China will be keeping a close eye on international iron ore price talks scheduled for this year, and hopes that prices will be fixed fairly to achieve a win-win result for producers and consumers, an official with the Chinese Ministry of Commerce said on Thursday.
"China will monitor the progress of iron ore price talks, and take legal measures if necessary to protect the interests of the country and Chinese companies," the official said.
Iron ore prices will influence the growth of the national economy and China's steel industry, which is currently faced with soaring production costs and declining profits. Another jump in prices will put an even larger strain on the industry.
China is against any monopolistic move in international trade.
According to statistics from the ministry, worldwide iron ore reserves are 140 billion tons. If 1.3 billion tons are mined each year, these reserves could last about another hundred years.
Supply and demand are currently in balance, said the ministry. In 2005, a total of 1.25 billion tons of iron ore was used to produce 780 million tons of pig iron. Global iron ore output was over 1.3 billion tons.
China, the largest steel producer in the world, has seen its iron ore imports rocket as its economy maintains nearly double-digit growth.
In 2005, China imported 43 percent of the world's total iron ore export or 275 million tons.
The ministry said China's surging iron ore trade not only brings profits to mining companies, but also benefits the economic growth of iron ore exporting countries and regions.
But some international companies, riding on their monopoly position in international trade, made unreasonably high profits by squeezing out other players.

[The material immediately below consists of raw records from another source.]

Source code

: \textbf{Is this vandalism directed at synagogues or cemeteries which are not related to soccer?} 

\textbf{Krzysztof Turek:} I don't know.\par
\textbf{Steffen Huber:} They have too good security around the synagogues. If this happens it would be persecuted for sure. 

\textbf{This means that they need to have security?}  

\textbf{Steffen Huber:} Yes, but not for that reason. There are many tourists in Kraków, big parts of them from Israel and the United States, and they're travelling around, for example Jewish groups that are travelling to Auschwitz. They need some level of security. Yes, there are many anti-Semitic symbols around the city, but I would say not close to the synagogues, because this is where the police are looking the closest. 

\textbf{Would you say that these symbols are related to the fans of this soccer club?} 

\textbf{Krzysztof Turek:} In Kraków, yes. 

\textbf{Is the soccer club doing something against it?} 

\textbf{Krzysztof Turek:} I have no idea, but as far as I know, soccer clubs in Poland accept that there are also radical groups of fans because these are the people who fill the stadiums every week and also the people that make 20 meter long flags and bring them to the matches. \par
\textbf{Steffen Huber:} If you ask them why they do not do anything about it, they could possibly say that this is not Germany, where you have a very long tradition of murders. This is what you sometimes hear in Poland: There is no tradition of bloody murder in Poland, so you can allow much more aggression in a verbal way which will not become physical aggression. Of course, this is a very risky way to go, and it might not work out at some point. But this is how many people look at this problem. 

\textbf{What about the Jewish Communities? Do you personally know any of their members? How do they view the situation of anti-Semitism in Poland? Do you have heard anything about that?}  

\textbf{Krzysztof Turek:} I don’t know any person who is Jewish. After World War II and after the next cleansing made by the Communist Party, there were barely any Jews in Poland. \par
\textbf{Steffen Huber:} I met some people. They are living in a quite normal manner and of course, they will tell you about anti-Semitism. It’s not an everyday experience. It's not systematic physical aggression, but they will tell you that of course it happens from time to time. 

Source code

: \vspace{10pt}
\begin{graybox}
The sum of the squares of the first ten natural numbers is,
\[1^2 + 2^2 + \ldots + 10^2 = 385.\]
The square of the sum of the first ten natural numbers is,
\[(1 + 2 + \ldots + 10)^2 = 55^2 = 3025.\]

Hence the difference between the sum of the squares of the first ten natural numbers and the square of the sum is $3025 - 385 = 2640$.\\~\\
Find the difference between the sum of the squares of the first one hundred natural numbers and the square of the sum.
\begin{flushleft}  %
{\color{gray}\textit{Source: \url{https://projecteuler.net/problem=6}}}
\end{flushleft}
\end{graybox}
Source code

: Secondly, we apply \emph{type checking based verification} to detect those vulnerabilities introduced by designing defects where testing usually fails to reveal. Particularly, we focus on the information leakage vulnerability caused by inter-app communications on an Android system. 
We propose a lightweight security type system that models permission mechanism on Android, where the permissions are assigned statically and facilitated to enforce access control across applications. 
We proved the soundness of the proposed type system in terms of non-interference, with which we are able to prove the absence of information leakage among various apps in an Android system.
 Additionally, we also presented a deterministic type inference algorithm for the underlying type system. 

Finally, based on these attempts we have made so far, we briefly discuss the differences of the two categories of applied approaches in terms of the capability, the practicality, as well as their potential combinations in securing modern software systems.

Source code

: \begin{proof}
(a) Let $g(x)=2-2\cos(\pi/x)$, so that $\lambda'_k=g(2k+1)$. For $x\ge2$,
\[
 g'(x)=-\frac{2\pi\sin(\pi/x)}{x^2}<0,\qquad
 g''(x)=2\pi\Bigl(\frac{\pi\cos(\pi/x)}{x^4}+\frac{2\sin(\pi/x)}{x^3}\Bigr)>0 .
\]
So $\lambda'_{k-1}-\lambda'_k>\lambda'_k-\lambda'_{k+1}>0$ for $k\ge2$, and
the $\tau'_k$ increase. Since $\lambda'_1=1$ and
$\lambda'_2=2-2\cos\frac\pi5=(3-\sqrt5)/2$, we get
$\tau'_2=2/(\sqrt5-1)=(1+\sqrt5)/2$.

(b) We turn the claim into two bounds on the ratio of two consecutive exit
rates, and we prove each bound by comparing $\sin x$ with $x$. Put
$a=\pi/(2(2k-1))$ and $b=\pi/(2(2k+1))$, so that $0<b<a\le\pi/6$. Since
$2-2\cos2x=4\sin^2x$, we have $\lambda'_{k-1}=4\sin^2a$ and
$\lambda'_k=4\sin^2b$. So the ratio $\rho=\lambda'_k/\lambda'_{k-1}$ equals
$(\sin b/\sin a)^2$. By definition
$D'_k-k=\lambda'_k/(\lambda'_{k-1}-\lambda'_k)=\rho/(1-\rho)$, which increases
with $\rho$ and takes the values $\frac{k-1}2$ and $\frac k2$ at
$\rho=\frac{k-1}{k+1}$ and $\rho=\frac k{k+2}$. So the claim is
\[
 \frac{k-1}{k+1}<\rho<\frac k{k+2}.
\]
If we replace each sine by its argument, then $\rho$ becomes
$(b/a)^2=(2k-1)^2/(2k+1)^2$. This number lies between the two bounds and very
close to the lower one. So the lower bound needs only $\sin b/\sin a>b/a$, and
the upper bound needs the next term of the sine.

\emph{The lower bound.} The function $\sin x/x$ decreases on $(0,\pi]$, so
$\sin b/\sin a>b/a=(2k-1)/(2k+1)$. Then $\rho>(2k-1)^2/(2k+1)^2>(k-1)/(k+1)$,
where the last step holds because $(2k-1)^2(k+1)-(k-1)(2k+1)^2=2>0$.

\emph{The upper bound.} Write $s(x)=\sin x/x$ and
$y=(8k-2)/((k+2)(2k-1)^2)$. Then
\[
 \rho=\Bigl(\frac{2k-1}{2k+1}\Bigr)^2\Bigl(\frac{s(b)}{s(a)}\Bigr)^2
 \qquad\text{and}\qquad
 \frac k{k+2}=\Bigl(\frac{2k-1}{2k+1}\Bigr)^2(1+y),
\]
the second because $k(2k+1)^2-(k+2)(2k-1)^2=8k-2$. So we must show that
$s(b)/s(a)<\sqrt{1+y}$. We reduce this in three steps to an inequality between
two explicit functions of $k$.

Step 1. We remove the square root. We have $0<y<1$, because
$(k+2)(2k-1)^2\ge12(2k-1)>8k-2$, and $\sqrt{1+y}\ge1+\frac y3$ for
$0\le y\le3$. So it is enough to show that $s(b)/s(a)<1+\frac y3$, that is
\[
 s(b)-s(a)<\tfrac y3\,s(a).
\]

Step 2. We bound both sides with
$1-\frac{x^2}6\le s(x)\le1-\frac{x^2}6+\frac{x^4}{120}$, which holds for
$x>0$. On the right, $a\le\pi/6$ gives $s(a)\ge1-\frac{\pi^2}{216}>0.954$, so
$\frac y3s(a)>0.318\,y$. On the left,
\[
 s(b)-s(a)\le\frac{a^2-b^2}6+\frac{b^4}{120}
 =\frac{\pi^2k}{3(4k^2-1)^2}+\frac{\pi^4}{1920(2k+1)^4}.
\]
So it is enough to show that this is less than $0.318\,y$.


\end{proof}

The ministry said this violated the principles of fair trade and went against the healthy development of the global iron ore trade.
The National Development and Reform Commission (NDRC) is also highly concerned with the outcome of future iron ore price talks.
According to its development policy, the NDRC will control steel output in 2006 by phasing out low-efficiency steel factories.
The move is expected to cut China's iron ore demand by 60 millions tons.